RIGA - Lawmakers of the Union of Greens and Farmers have collected 36 MPs' signatures necessary to ask President Egils Levits to suspend the promulgation of the recently amended Port Law for two months. 

Article 72 of the Latvian Constitution obliges the president to suspend the promulgation of a law if so requested by not less than one-third of the members of the Saeima. "The law thus suspended shall be put to a national referendum if so requested by not less than one-tenth of the electorate," which would be an estimated 155,000 voters. 

"If no such request is received during the aforementioned two-month period, the law shall then be proclaimed after the expiration of such period. A national referendum shall not take place, however, if the Saeima again votes on the law and not less than three-quarters of all members of the Saeima vote for the adoption of the law," the Constitution says. 

"Latvian ports are a great treasure of our country and they have to be managed with utmost care and responsibility. Sadly, we have to conclude that rushed and inconsiderate port management reforms are undermining and neglecting this treasure. They do not suggest of a responsible actions," Greens/Farmers representative Dace Karklina said, communicating the party's position to LETA. 

Opposition Saeima members claim that the amendments to the Port Law were adopted based on the political slogan on the necessity for a "simple port management reform" and believing that the transformation of the Riga and Ventspils port authorities into capital companies is a "formal matter not worthy of a Saeima debate". 

The parliamentarians argue that the amended Port Law sets an unacceptable precedent which "in the future will threaten the territorial and financial autonomy of any local authority" in Latvia through insufficiently debated, unsubstantiated and essentially needless administrative reforms. 

As reported, the amended Port Law passed the final reading in the Saeima on February 10. 

The law MPs were amending was titled Law on Ports, but the Saeima decided to rename it as Port Law.
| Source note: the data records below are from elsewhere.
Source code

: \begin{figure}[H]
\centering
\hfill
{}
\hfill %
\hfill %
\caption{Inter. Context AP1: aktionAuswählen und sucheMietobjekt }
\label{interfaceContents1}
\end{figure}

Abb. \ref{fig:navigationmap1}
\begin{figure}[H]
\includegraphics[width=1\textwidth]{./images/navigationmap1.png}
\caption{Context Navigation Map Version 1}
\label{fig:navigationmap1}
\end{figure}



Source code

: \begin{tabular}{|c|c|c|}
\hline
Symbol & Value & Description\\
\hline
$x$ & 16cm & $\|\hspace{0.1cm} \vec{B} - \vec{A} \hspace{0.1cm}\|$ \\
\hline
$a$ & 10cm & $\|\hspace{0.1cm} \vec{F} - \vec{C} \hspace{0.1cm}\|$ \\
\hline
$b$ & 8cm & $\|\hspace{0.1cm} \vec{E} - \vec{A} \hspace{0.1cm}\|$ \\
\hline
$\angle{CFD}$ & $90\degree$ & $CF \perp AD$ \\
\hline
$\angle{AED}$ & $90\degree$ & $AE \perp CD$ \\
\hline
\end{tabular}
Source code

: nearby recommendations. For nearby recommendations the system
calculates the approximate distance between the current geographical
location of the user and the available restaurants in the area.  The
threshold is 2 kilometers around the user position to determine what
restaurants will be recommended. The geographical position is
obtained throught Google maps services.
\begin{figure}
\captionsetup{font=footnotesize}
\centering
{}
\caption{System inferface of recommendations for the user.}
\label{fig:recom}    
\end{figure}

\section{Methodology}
According to the amendments, two companies will be established to manage the ports of Ventspils and Riga. The local governments will also be allowed to own shares in the state-controlled port companies on the condition that the state keeps at least two-thirds of the shares.
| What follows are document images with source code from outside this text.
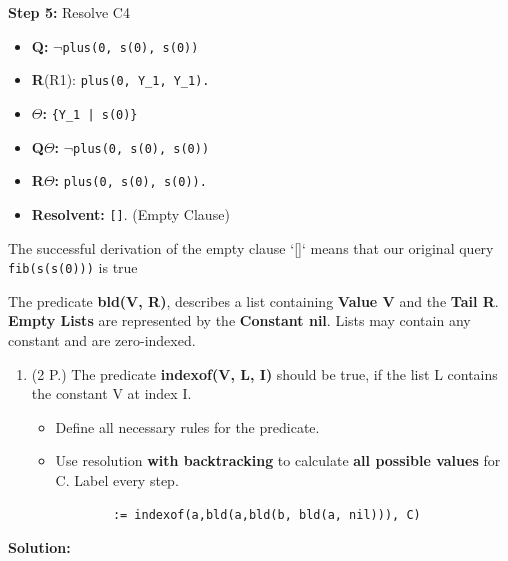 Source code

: \documentclass[10pt, a4paper]{article}
\begin{document}
\textbf{Step 5:} Resolve C4 
\begin{itemize}
    \item \textbf{Q:} \texttt{$\lnot$plus(0, s(0), s(0))}
    \item \textbf{R}(R1): \texttt{plus(0, Y\_1, Y\_1).}
    \item \textbf{$\Theta$:} \texttt{\{Y\_1 | s(0)\}}
    \item     \textbf{Q\(\Theta\):}  \texttt{$\lnot$plus(0, s(0), s(0))}
    \item \textbf{R$\Theta$:} \texttt{plus(0, s(0), s(0)).}
    \item \textbf{Resolvent:} \texttt{[]}. (Empty Clause)\\
\end{itemize}

The successful derivation of the empty clause `[]` means  that our original query \texttt{fib(s(s(0)))} is true


\pagebreak
The predicate \textbf{bld(V, R)}, describes a list containing \textbf{Value V} and the \textbf{Tail R}. \textbf{Empty Lists} are represented by the \textbf{Constant nil}. Lists may contain any constant and are zero-indexed.

\begin{enumerate}
    \item (2 P.) The predicate \textbf{indexof({\color{green}V}, {\color{red}L}, {\color{blue}I})} should be true, if the list {\color{red}L} contains the constant {\color{green}V} at index {\color{blue}I}.

    \begin{itemize}
        \item Define all necessary rules for the predicate.
        
        \item Use resolution \textbf{with backtracking} to calculate \textbf{all possible values} for C. Label every step.
        \begin{verbatim}
        := indexof(a,bld(a,bld(b, bld(a, nil))), C)
        \end{verbatim}
    \end{itemize}
\end{enumerate}

\textbf{Solution:}  \\
\end{document}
Once the bill comes into effect, the state and the respective local governments will have nine months to agree on establishing a state-owned company which will take over the functions of the Riga Port Authority and on the local government's involvement in Ventas Osta, the manager of Ventspils Port.

According to the amendments to the Law on Ports, the Ministries of Transport, Finance, Economics and Environmental Protection and Regional Development would be holding shares in the port companies on behalf of the state. The Transport Ministry will hold a 40 percent stake, and the Ministries of Finance, Economics, as well as Environmental Protection and Regional Development would each hold 20 percent in the state capital companies.

Private companies operating at the ports will be offered to join consultative councils of the ports' authorities, which will enable the companies to get involved in the ports' development and maintain dialog with the ports' authorities.